Dos tempos do contrato não tenho boas recordações. Posso dizer que naquele tempo aconteceu de tudo. Quando aqui cheguei, era o coronel Gorgulho que mandava na terra. Matava-se sem compaixão. Mata-se com o maxim… sempre era mais barato! Depois enterravam-se os mortos no meio do mato, debaixo de qualquer bananeira. Bastava alguém se insinuar contra à política que nos era imposta e essa pessoa ficava marcada. Mais tarde ou mais cedo acabava por desaparecer. Por volta de 1953, houve aqui uma grande guerra. Os brancos queriam à força contratar os nativos das ilhas, mas eles não aceitavam, o que originou grandes convulsões sociais e banhos de sangue. As revoltas terminaram por volta de 1957. Acabou a violência contra os nativos mas não contra os cabo-verdianos. Muitos continuaram a apanhar de lemba-lemba, que era um chicote feito de corda que, depois de bem entrançada, fazia três pernas. Quando nos batiam com o lemba-lemba era como se apanhássemos três chicotadas ao mesmo tempo. Cada uma delas deixava marcas profundas. Quando não era o lemba-lemba era o andala, um outro chicote feito a partir das folhas da palmeira. Felizmente que, depois de 1956, esses flagelos terminaram. Havia apenas a palmatória que continuava a ser usada no escritório. Quando alguém se portava mal, o patrão mandava irmos ao escritório para levarmos de palmatória. Não vale a pena falar do que aqui se passava. São águas passadas. As coisas foram entretanto melhorando até que foi dada a independência a São Tomé e Príncipe. 
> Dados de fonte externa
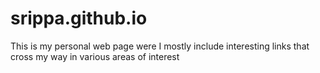 # srippa.github.io

This is my personal web page were I mostly include interesting links that cross my way in various areas of interest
O dia da independência nacional foi de grande alegria para os cabo-verdianos. Sentimos-nos livres. Com entrada em funções do partido único, as pessoas respeitavam-se. Não havia a desordem que há hoje. Os homens respeitavam os mais velhos. O problema foi mais tarde, com a distribuição das terras. Prometeram-nos uma coisa que, depois não se concretizou. Agora temos umas lavras que nos sustentam. Já não temos patrão, por isso, trabalhamos para nós. Os mais velhos recebem ainda uma pensão de 460.000 dobras (18 euros) complementada por um apoio que Cabo Verde nos envia, de três em três meses, de cerca de de 750.000 dobras (30 euros). É uma grande ajuda.
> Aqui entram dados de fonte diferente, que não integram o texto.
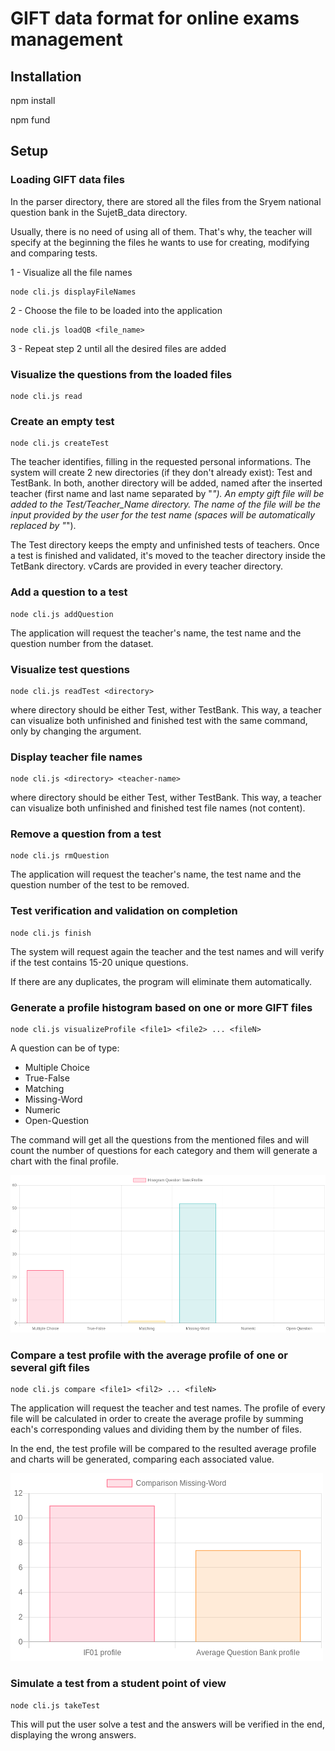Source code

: # GIFT data format for online exams management

## Installation

npm install


npm fund

## Setup

### Loading GIFT data files

In the parser directory, there are stored all the files from the Sryem national question bank in the SujetB_data directory. 

Usually, there is no need of using all of them. That's why, the teacher will specify at the beginning the files he wants to use for creating, modifying and comparing tests.


1 - Visualize all the file names

    node cli.js displayFileNames

2 - Choose the file to be loaded into the application

    node cli.js loadQB <file_name>

3 - Repeat step 2 until all the desired files are added

### Visualize the questions from the loaded files

    node cli.js read

### Create an empty test

    node cli.js createTest

The teacher identifies, filling in the requested personal informations. The system will create 2 new directories (if they don't already exist): Test and TestBank. In both, another directory will be added, named after the inserted teacher (first name and last name separated by "_"). An empty gift file will be added to the Test/Teacher_Name directory. The name of the file will be the input provided by the user for the test name (spaces will be automatically replaced by "_").

The Test directory keeps the empty and unfinished tests of teachers. Once a test is finished and validated, it's moved to the teacher directory inside the TetBank directory. vCards are provided in every teacher directory.

### Add a question to a test

    node cli.js addQuestion

The application will request the teacher's name, the test name and the question number from the dataset.

### Visualize test questions

    node cli.js readTest <directory>

where directory should be either Test, wither TestBank. This way, a teacher can visualize both unfinished and finished test with the same command, only by changing the argument.

### Display teacher file names

    node cli.js <directory> <teacher-name>

where directory should be either Test, wither TestBank. This way, a teacher can visualize both unfinished and finished test file names (not content).

### Remove a question from a test

    node cli.js rmQuestion

The application will request the teacher's name, the test name and the question number of the test to be removed.

### Test verification and validation on completion

    node cli.js finish

The system will request again the teacher and the test names and will verify if the test contains 15-20 unique questions.

If there are any duplicates, the program will eliminate them automatically.

### Generate a profile histogram based on one or more GIFT files

    node cli.js visualizeProfile <file1> <file2> ... <fileN>

A question can be of type:
* Multiple Choice
* True-False
* Matching
* Missing-Word
* Numeric
* Open-Question

The command will get all the questions from the mentioned files and will count the number of questions for each category and them will generate a chart with the final profile.

![Chart](charts/chart-Question-Bank.png "Chart example")

### Compare a test profile with the average profile of one or several gift files

    node cli.js compare <file1> <fil2> ... <fileN>

The application will request the teacher and test names. The profile of every file will be calculated in order to create the average profile by summing each's corresponding values and dividing them by the number of files.

In the end, the test profile will be compared to the resulted average profile and charts will be generated, comparing each associated value.

![Comparison chart](charts/comparison-IF01-Average-Question-Bank/chart-Missing-Word.png "Comparison chart example")

### Simulate a test from a student point of view

    node cli.js takeTest

This will put the user solve a test and the answers will be verified in the end, displaying the wrong answers.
Gostava de voltar a visitar Cabo Verde, mas não tenho economias para tal. Depois, há ainda a questão dos filhos. Iriam ficar aqui sozinhos. Tirando os meus filhos e netos, não tenho amigos; em São Tomé e Príncipe é cada um por si e Deus por todos. Antigamente, quando tinha patrão, se houvesse muita necessidade de regressar a Cabo Verde antes do fim do contrato e se durante o tempo que trabalhámos nos tivéssemos portado bem, geralmente não recusavam que fossemos e até nos pagava a viagem no barco de volta para a nossa terra. Depois que ficámos livres, ninguém quer saber de nós. Ficámos abandonados e entregues a nós mesmos. Agora é tarde, além disso, o que é que um velho como eu iria agora fazer para Cabo Verde? O meu pai já morreu, a minha mãe já morreu, os meus irmãos estão espalhados pelo mundo. Não sei do paradeiro deles nem eles do meu, por isso, tenho que me convencer que esta é a minha terra e é aqui que eu vou morrer. Resolvi deixar de alimentar essa esperança. Há que encarar a realidade e a realidade dos velhos do contrato que aqui ficaram e que ainda não morreram é esta. No dia em que enterrarem definitivamente a esperança de voltarem a Cabo Verde, vão ser muito mais felizes.